--- Source information Enclosed Below ---

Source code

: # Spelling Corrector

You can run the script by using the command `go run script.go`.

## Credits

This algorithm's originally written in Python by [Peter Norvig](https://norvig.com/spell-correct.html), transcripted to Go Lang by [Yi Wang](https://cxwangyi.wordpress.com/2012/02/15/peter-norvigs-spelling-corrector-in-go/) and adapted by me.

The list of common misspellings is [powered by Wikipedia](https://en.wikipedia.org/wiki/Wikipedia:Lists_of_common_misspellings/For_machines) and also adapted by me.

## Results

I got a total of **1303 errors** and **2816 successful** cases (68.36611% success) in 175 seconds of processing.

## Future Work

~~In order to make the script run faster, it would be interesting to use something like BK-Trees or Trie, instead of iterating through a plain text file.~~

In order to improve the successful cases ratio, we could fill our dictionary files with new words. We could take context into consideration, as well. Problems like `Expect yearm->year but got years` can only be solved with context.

--- End of Enclosed Source information ---

_Problem to work on_.
Copy each entry exactly.

_Output_.
Source code

: # Spelling Corrector

You can run the script by using the command `go run script.go`.

## Credits

This algorithm's originally written in Python by [Peter Norvig](https://norvig.com/spell-correct.html), transcripted to Go Lang by [Yi Wang](https://cxwangyi.wordpress.com/2012/02/15/peter-norvigs-spelling-corrector-in-go/) and adapted by me.

The list of common misspellings is [powered by Wikipedia](https://en.wikipedia.org/wiki/Wikipedia:Lists_of_common_misspellings/For_machines) and also adapted by me.

## Results

I got a total of **1303 errors** and **2816 successful** cases (68.36611% success) in 175 seconds of processing.

## Future Work

~~In order to make the script run faster, it would be interesting to use something like BK-Trees or Trie, instead of iterating through a plain text file.~~

In order to improve the successful cases ratio, we could fill our dictionary files with new words. We could take context into consideration, as well. Problems like `Expect yearm->year but got years` can only be solved with context.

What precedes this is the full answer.